I’m currently relying on tune.Tuner to run my experiment on a machine that has 28 CPUs and 2 GPUs. Being that I’m not the only one who has access to this machine, I’d like to restrict my experiment to a single GPU.

Despite specifying with_resources(Trainer, {"cpu": 1, "gpu": 1}) both GPUs are used. The only way to avoid this is by setting os.environ["CUDA_VISIBLE_DEVICES"] = "1".

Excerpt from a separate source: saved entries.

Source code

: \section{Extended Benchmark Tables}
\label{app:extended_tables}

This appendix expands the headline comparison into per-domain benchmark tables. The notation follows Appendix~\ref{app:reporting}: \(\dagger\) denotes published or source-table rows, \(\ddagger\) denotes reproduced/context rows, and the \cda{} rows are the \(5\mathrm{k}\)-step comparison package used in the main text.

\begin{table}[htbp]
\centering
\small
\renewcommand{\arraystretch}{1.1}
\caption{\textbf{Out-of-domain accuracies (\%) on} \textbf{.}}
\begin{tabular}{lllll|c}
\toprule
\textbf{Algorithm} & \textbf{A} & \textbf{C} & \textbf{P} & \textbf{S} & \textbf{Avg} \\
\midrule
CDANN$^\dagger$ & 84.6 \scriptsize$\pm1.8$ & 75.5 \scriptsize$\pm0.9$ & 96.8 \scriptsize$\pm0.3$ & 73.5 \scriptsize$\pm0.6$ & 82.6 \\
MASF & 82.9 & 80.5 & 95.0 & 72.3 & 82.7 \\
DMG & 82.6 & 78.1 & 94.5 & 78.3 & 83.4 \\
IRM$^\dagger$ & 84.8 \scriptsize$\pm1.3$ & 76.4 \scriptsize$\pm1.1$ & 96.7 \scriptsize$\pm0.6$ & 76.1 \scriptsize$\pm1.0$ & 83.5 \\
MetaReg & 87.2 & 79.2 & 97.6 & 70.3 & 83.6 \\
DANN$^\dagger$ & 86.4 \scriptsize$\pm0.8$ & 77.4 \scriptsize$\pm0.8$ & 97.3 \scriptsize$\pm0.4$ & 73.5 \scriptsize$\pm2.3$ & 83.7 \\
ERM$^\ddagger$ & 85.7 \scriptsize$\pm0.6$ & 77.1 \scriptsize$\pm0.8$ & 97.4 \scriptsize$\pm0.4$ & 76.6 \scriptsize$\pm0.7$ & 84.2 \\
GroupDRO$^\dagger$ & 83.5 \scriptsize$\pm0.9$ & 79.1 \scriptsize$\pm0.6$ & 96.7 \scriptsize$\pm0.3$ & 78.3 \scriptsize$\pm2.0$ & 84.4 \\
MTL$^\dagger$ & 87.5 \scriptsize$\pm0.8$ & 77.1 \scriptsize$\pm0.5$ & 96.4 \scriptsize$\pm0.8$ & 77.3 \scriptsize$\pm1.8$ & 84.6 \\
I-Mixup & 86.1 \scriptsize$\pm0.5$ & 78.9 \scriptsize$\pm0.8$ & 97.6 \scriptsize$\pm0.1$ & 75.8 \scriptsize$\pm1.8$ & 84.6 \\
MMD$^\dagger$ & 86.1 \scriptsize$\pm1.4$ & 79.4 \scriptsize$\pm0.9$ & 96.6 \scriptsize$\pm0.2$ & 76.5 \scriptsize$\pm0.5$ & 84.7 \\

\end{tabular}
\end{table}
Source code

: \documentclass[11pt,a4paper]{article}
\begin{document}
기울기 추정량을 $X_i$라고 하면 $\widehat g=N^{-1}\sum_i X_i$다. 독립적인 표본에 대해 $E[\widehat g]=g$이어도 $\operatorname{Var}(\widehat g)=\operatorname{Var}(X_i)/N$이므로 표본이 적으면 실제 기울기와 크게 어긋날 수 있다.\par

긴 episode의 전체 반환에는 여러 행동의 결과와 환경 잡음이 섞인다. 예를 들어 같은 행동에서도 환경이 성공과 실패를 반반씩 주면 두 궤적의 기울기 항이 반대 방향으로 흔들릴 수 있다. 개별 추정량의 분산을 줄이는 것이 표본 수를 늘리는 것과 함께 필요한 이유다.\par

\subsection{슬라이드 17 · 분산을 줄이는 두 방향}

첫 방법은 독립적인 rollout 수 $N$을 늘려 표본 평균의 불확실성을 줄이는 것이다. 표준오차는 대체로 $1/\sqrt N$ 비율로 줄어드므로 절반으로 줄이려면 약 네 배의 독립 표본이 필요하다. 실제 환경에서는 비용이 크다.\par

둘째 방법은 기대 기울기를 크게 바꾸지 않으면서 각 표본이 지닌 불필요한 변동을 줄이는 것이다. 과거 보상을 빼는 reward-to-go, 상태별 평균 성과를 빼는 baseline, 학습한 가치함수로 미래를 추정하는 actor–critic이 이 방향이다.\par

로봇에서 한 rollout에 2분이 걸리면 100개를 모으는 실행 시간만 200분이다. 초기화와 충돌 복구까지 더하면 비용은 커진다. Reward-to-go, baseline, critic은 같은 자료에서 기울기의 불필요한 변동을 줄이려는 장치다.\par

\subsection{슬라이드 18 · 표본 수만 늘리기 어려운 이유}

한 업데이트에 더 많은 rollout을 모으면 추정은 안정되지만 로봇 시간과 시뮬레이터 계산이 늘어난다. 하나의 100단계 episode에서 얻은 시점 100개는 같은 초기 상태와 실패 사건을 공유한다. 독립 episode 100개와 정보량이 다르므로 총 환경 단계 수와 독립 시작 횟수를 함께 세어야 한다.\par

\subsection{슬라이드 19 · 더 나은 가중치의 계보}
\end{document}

Is there a way to achieve my goal without explicitly setting an environment variable myself? If I understand correctly, according to the documentation this should be taken care of by tune.with_resources:

To leverage GPUs, you must set gpu in tune.with_resources(trainable, resources_per_trial). This will automatically set CUDA_VISIBLE_DEVICES for each trial.

run_config = RunConfig(
    stop={"training_iteration": epochs},
    checkpoint_config=ck_config,
    name=f"{model_name}_{exp_details}",
    local_dir=str(Path(__file__).parent / "ray_checkpoints")
)

tuner = Tuner(
    trainable= with_resources(Trainer, {"cpu": 1, "gpu": 1}),
    run_config=run_config,
    tune_config=TuneConfig(mode="min", metric="val_loss", num_samples=5),
    param_space=configuration,
)

Hi @mtt,

tune.with_resources sets the resources per trial, and since you have 5 trials with 2 GPUs, Tune will schedule 2 trials at a time, each taking one of the GPUs.

You can specify fractional GPUs per trial, as well as limit concurrency so you never go above some GPU usage. For example, this will run 2 trials concurrently on 1 GPU.

tuner = Tuner(
+   trainable= with_resources(Trainer, {"cpu": 1, "gpu": 0.5}),
    run_config=run_config,
    tune_config=TuneConfig(
        mode="min",
        metric="val_loss",
        num_samples=5,
+       max_concurrent_trials=2,
    ),
    param_space=configuration,
)

See Ray Tune FAQ — Ray 2.3.0 for more info.